- WORK REQUIRED: Look through the lines below for the word "color", and copy every line that has it.

(EXTRACTED MATERIAL)

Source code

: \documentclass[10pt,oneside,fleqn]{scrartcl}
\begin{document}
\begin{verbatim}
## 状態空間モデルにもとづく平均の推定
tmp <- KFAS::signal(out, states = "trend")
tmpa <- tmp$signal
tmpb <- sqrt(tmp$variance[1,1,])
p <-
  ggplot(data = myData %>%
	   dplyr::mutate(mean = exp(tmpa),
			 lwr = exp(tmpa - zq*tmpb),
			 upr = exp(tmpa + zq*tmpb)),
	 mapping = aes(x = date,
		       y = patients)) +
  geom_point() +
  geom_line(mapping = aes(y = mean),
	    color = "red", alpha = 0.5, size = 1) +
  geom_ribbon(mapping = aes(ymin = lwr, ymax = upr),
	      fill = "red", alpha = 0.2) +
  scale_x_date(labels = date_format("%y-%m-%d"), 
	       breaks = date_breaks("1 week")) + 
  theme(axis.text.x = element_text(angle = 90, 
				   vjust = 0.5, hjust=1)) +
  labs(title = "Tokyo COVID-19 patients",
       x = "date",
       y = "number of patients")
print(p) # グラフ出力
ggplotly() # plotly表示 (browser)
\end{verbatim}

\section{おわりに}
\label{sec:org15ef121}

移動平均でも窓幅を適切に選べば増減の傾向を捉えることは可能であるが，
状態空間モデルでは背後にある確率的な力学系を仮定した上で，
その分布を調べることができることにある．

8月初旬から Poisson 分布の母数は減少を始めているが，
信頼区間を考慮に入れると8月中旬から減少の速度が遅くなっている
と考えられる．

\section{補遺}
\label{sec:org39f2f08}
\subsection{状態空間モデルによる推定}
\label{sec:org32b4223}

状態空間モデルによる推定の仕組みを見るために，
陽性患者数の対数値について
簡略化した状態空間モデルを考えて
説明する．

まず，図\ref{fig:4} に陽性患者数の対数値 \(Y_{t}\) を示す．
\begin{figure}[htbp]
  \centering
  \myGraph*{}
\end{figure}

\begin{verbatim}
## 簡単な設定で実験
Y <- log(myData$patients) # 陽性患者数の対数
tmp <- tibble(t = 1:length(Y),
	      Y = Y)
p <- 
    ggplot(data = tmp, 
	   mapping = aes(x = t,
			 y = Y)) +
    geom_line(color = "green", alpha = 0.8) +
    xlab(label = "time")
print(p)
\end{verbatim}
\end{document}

(End EXTRACTED MATERIAL)

- RESULT OF THIS TASK:
	    color = "red", alpha = 0.5, size = 1) +
    geom_line(color = "green", alpha = 0.8) +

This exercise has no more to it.